1987 年,在芝加哥大學主辦的一個有關抽象問題的討論會上,W.J.T.米切爾發表了一個題為“作為圖像的理論:抽象繪畫與語言”的主旨演講,幾年之后,他將演講的內容進行了略微改動,收入其最重要的視覺文化研究成果《圖像理論》中,用以說明他所關注的圖像中的文本問題。如題所示,米切爾的這篇論文是對抽象繪畫的研究,但這種研究既不是格林伯格和弗雷德的形式主義批評,也不是T.J.克拉克的藝術社會史敘事。實際上,米切爾是以抽象繪畫為基點,從作為圖像的抽象藝術和作為文本的語言之間的關系的角度,論證在抽象繪畫的現代主義藝術時期,圖像對文本的有意壓制和否定,這種論述的最終落腳點是他所提出的圖像學理論。關于米切爾的圖像學理論,學界已有較為清晰的認識,即他所建構的圖像學既不是采用語言學模式來分析圖像的語言符號圖像學,也不是將圖像視為文化的象征形式的潘諾夫斯基圖像學,更不是將圖像視為一種形式風格的沃爾夫林圖像模式,因為這些模式都對圖像作出了限定,附加了太多的意涵。米切爾的圖像學是將圖像視為圖像本身,擺脫已有知識體系對圖像的束縛,是“對圖像的后語言學、后符號學的再發現”[2]16。筆者提及這些,并不是想就米切爾的圖像學理論闡述一二,而是特地指出《作為圖像的理論:抽象繪畫與語言》這篇論文背后的理論支撐,正因為此,米切爾才將抽象繪畫僅僅作為圖像提煉出來,辯證地看待作為圖像的抽象繪畫與作為文本的語言之間的關系。而正是在這個邏輯中,作為純粹主義者的格林伯格將造型藝術排除在文學和主題之外的非歷史態度,以及弗雷德在《藝術與物性》中有關極少主義藝術的實踐者采用語言系統闡述極少主義的觀點,成為了米切爾論證其理論合理性的有效證據。正是在闡述作為現代主義的抽象繪畫壓制和否定語言的基礎上,受到弗雷德的劇場性理論啟發的米切爾從現代主義的對立面得出了一個有關后現代主義的混雜性的結論,即“語言在美學領域的爆發”,雖然他并沒有展開論述。
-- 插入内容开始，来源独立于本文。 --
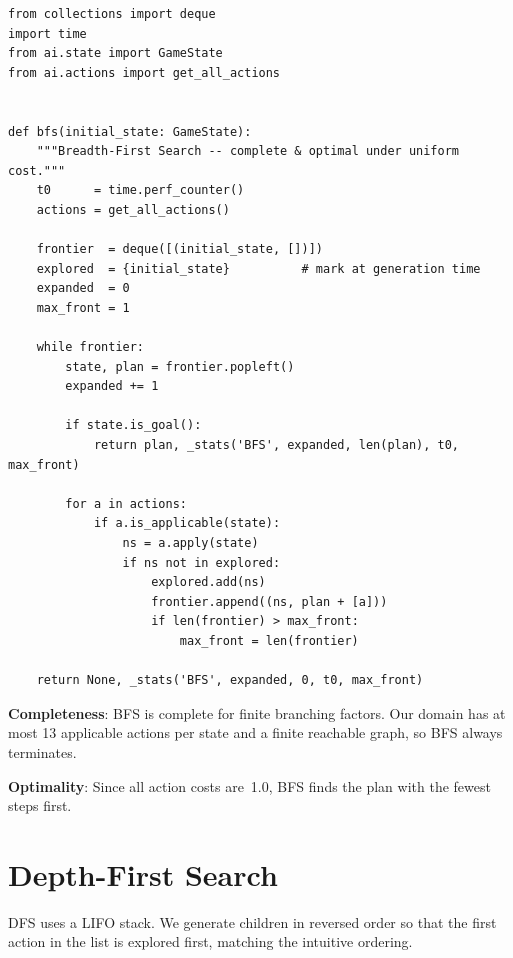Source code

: \documentclass[12pt, a4paper]{report}
\begin{document}
\begin{lstlisting}[style=pyStyle,
  caption={BFS implementation (\texttt{ai/algorithms/bfs.py}).},
  label=lst:bfs]
from collections import deque
import time
from ai.state import GameState
from ai.actions import get_all_actions


def bfs(initial_state: GameState):
    """Breadth-First Search -- complete & optimal under uniform cost."""
    t0      = time.perf_counter()
    actions = get_all_actions()

    frontier  = deque([(initial_state, [])])
    explored  = {initial_state}          # mark at generation time
    expanded  = 0
    max_front = 1

    while frontier:
        state, plan = frontier.popleft()
        expanded += 1

        if state.is_goal():
            return plan, _stats('BFS', expanded, len(plan), t0, max_front)

        for a in actions:
            if a.is_applicable(state):
                ns = a.apply(state)
                if ns not in explored:
                    explored.add(ns)
                    frontier.append((ns, plan + [a]))
                    if len(frontier) > max_front:
                        max_front = len(frontier)

    return None, _stats('BFS', expanded, 0, t0, max_front)
\end{lstlisting}

\textbf{Completeness}: BFS is complete for finite branching factors.  Our
domain has at most 13 applicable actions per state and a finite reachable
graph, so BFS always terminates.

\textbf{Optimality}: Since all action costs are~1.0, BFS finds the plan with
the fewest steps first.

\section{Depth-First Search}
\label{sec:dfs}

DFS uses a LIFO stack.  We generate children in reversed order so that the
first action in the list is explored first, matching the intuitive ordering.
\end{document}
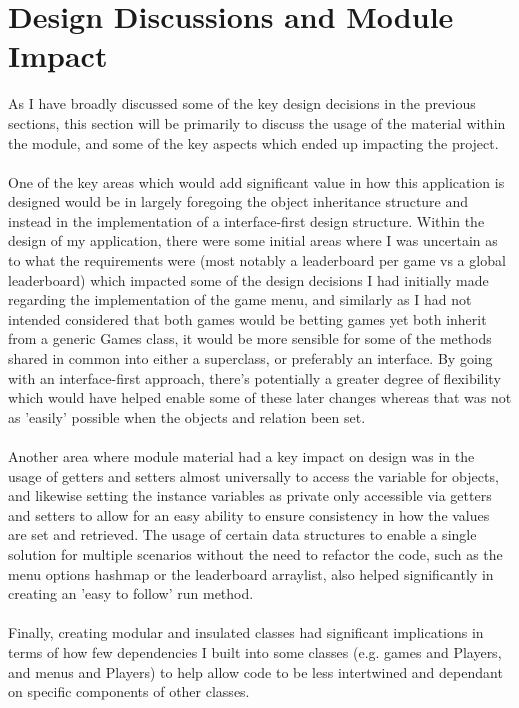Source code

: \documentclass{scrreprt}
\begin{document}
\section{Design Discussions and Module Impact}\label{Classes}
As I have broadly discussed some of the key design decisions in the previous sections, this section will be primarily to discuss the usage of the material within the module, and some of the key aspects which ended up impacting the project.\\
\\
One of the key areas which would add significant value in how this application is designed would be in largely foregoing the object inheritance structure and instead in the implementation of a interface-first design structure. Within the design of my application, there were some initial areas where I was uncertain as to what the requirements were (most notably a leaderboard per game vs a global leaderboard) which impacted some of the design decisions I had initially made regarding the implementation of the game menu, and similarly as I had not intended considered that both games would be betting games yet both inherit from a generic Games class, it would be more sensible for some of the methods shared in common into either a superclass, or preferably an interface. By going with an interface-first approach, there's potentially a greater degree of flexibility which would have helped enable some of these later changes whereas that was not as 'easily' possible when the objects and relation been set.\\
\\
Another area where module material had a key impact on design was in the usage of getters and setters almost universally to access the variable for objects, and likewise setting the instance variables as private only accessible via getters and setters to allow for an easy ability to ensure consistency in how the values are set and retrieved. The usage of certain data structures to enable a single solution for multiple scenarios without the need to refactor the code, such as the menu options hashmap or the leaderboard arraylist, also helped significantly in creating an 'easy to follow' run method.\\
\\
Finally, creating modular and insulated classes had significant implications in terms of how few dependencies I built into some classes (e.g. games and Players, and menus and Players) to help allow code to be less intertwined and dependant on specific components of other classes.
\end{document}
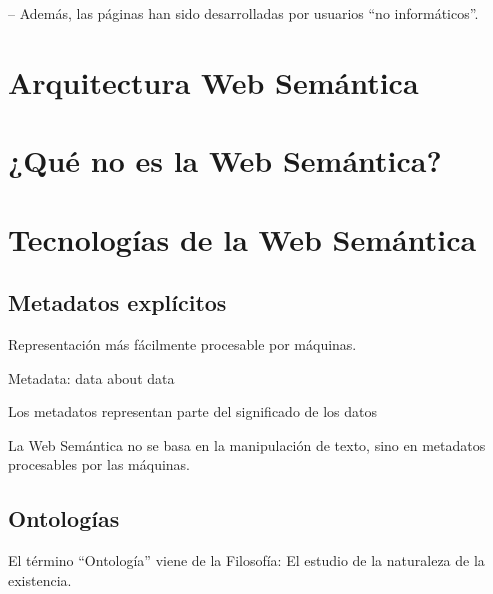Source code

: – Además, las páginas han sido desarrolladas por usuarios “no informáticos”.








\section{Arquitectura Web Semántica}



\section{¿Qué no es la Web Semántica?}


\section{Tecnologías de la Web Semántica}

\subsection{Metadatos explícitos}

Representación más fácilmente procesable por máquinas.

Metadata: data about data

Los metadatos representan parte del significado de los datos

La Web Semántica no se basa en la manipulación de texto, sino en metadatos procesables por las máquinas.



\subsection{Ontologías}

El término “Ontología” viene de la Filosofía: El estudio de la naturaleza de la existencia.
首先,米切爾關于抽象藝術壓制文學、文字話語或語言本身,偏愛純視覺性的觀點,并不是他自己提出的創見,而是源自仔細的觀察、歸納和總結。他注意到,在20 世紀有關抽象藝術的主流敘事中,視覺和語言往往被描述為一種敵對的關系。比如,羅莎琳·克勞斯在收入《前衛的原創性及其他現代主義神話》的第一篇文章《網格》的首段中提到:“本世紀初,先是在法國,繼而在俄羅斯和荷蘭,出現了一種結構,從此一直作為視覺藝術中現代主義理想的標志。網格在戰前立體主義繪畫中初露鋒芒,隨后日漸犀利明朗。在其他各種藝術中,網格宣告了現代藝術沉默的決心,以及對文學、敘事和話語的敵視。就這樣,網格以驚人的效率完成了它的工作。它在視覺藝術和語言藝術之間設置屏障,差不多完全成功地把視覺藝術圈在絕對視覺性范圍之內,使之免受言論的侵襲。”[3]198—199克勞斯的這種表述并不是孤例,而是在有關現代主義的敘事中反復出現,最典型的就是現代主義和抽象藝術的代言人格林伯格。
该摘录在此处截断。